Environmental Justice Groups Intensify Judicial and Legislative Campaign Against California's Proposed Cap-and-Trade Program
By Olivier Theard
Environmental Justice groups have redoubled their efforts to terminate the California Air Resources Board’s (CARB) proposed cap-and-trade program to reduce greenhouse gas (GHG) emissions to 1990 levels by 2020 under the Global Warming Solutions Act (AB 32). As opposed to a traditional regulatory approach whereby a GHG source would be forced to reduce its on-site emissions, cap-and-trade is a market based approach that allows a GHG source the option to either reduce on-site emissions, or to offset its emissions or pay another source to reduce GHG emissions. Environmental Justice groups have long argued that a market based cap-and-trade program would allow GHG sources to buy their way to compliance and result in disproportionately higher emissions in lower-income communities where large GHG sources reside. These groups have now increased their opposition to cap-and-trade on both the judicial and legislative fronts.
As set forth in our prior blog articles (found here, here and here), in Ass'n of Irritated Residents v. CARB the Superior Court sided with the Environmental Justice groups suing CARB, ruling that in adopting cap-and-trade, CARB did not perform the rigorous analysis required by the California Environmental Quality Act (CEQA). The Superior Court enjoined cap-and-trade implementation. After a series of legal maneuvers, the California Court of Appeal stayed the injunction, thereby allowing CARB to proceed with rulemaking even as the legal case against it continued.
Conceding nothing, on July 28, 2011 these Environmental Justice groups petitioned the California Supreme Court to overturn the stay and enforce the injunction against cap-and-trade implementation until the legal case is decided on the merits. The Petition for Review can be found here. The groups argue that CARB, which has violated CEQA, should not be permitted to implement an unlawfully adopted cap-and-trade program. In part, the groups argue that CARB’s decision to effectively delay cap-and-trade by one year (beginning implementation in 2013) means that CARB will not be irreparably harmed by continuing the stay on implementation. The Supreme Court has not yet decided whether to grant review.

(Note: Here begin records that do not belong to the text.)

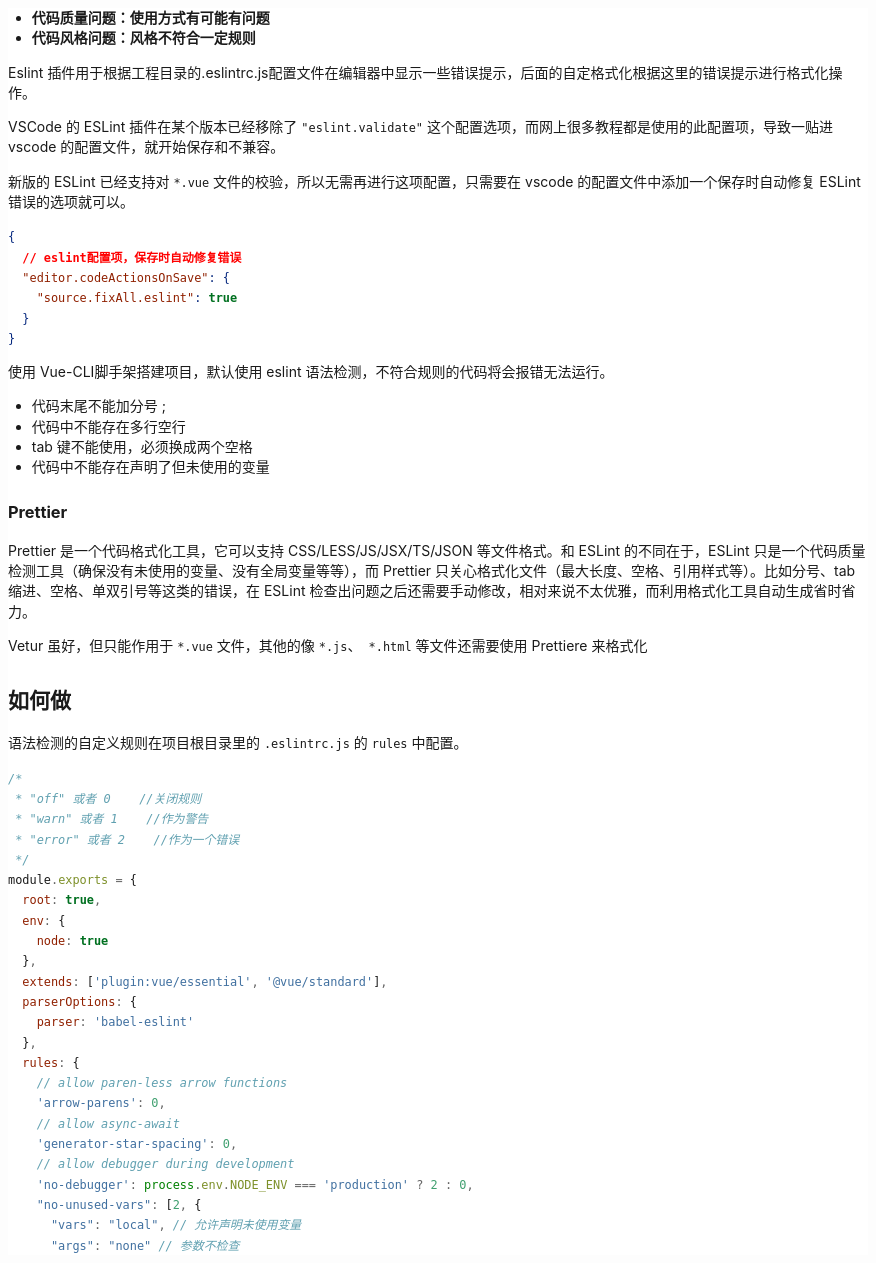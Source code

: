 * **代码质量问题：使用方式有可能有问题**
* **代码风格问题：风格不符合一定规则**



Eslint 插件用于根据工程目录的.eslintrc.js配置文件在编辑器中显示一些错误提示，后面的自定格式化根据这里的错误提示进行格式化操作。

VSCode 的 ESLint 插件在某个版本已经移除了 `"eslint.validate"` 这个配置选项，而网上很多教程都是使用的此配置项，导致一贴进 vscode 的配置文件，就开始保存和不兼容。

新版的 ESLint 已经支持对 `*.vue` 文件的校验，所以无需再进行这项配置，只需要在 vscode 的配置文件中添加一个保存时自动修复 ESLint 错误的选项就可以。

```json
{
  // eslint配置项，保存时自动修复错误
  "editor.codeActionsOnSave": {
    "source.fixAll.eslint": true
  }
}
```

使用 Vue-CLI脚手架搭建项目，默认使用 eslint 语法检测，不符合规则的代码将会报错无法运行。

- 代码末尾不能加分号 ;
- 代码中不能存在多行空行
- tab 键不能使用，必须换成两个空格
- 代码中不能存在声明了但未使用的变量

### Prettier

Prettier 是一个代码格式化工具，它可以支持 CSS/LESS/JS/JSX/TS/JSON 等文件格式。和 ESLint 的不同在于，ESLint 只是一个代码质量检测工具（确保没有未使用的变量、没有全局变量等等），而 Prettier 只关心格式化文件（最大长度、空格、引用样式等）。比如分号、tab缩进、空格、单双引号等这类的错误，在 ESLint 检查出问题之后还需要手动修改，相对来说不太优雅，而利用格式化工具自动生成省时省力。



Vetur 虽好，但只能作用于 `*.vue` 文件，其他的像 `*.js`、` *.html` 等文件还需要使用 Prettiere 来格式化





## 如何做

语法检测的自定义规则在项目根目录里的 `.eslintrc.js` 的 `rules` 中配置。

```javascript
/*
 * "off" 或者 0    //关闭规则
 * "warn" 或者 1    //作为警告
 * "error" 或者 2    //作为一个错误
 */
module.exports = {
  root: true,
  env: {
    node: true
  },
  extends: ['plugin:vue/essential', '@vue/standard'],
  parserOptions: {
    parser: 'babel-eslint'
  },
  rules: {
    // allow paren-less arrow functions
    'arrow-parens': 0,
    // allow async-await
    'generator-star-spacing': 0,
    // allow debugger during development
    'no-debugger': process.env.NODE_ENV === 'production' ? 2 : 0,
    "no-unused-vars": [2, { 
      "vars": "local", // 允许声明未使用变量
      "args": "none" // 参数不检查
```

While the judicial battle continues, a coalition of over 40 environmental groups not involved in the lawsuit are stepping up efforts to convince lawmakers, including Governor Jerry Brown, that cap-and-trade is poor public policy and technically flawed. These groups sent a letter to the Governor requesting that he “rescue AB 32 from uncritical trust in the markets . . . that threatens to undermine an otherwise groundbreaking effort.” (the letter can be found here). In addition to making arguments about impacts on low-income populations, these groups argue that “different GHGs have vastly different profiles in terms of the length of time they remain in the atmosphere,” thereby rebutting the assumption behind cap-and-trade, which is that the nature and location of GHG emissions do not matter so long as emissions are reduced overall.
While cap-and-trade still appears to be the favored approach, the Governor has indicated that “these complex, expensive systems require continuous evaluation and modification.” Other lawmakers may be considering cap-and-trade alternatives, as the Legislative Analysts’ Office (LAO) has recently issued several letters expressing concern over “gaming” the market based system, and the LAO proposed several regulatory options that could achieve the same or more GHG reductions than cap-and-trade.
This blog will continue to update on any significant developments in the world of AB 32 and cap-and-trade.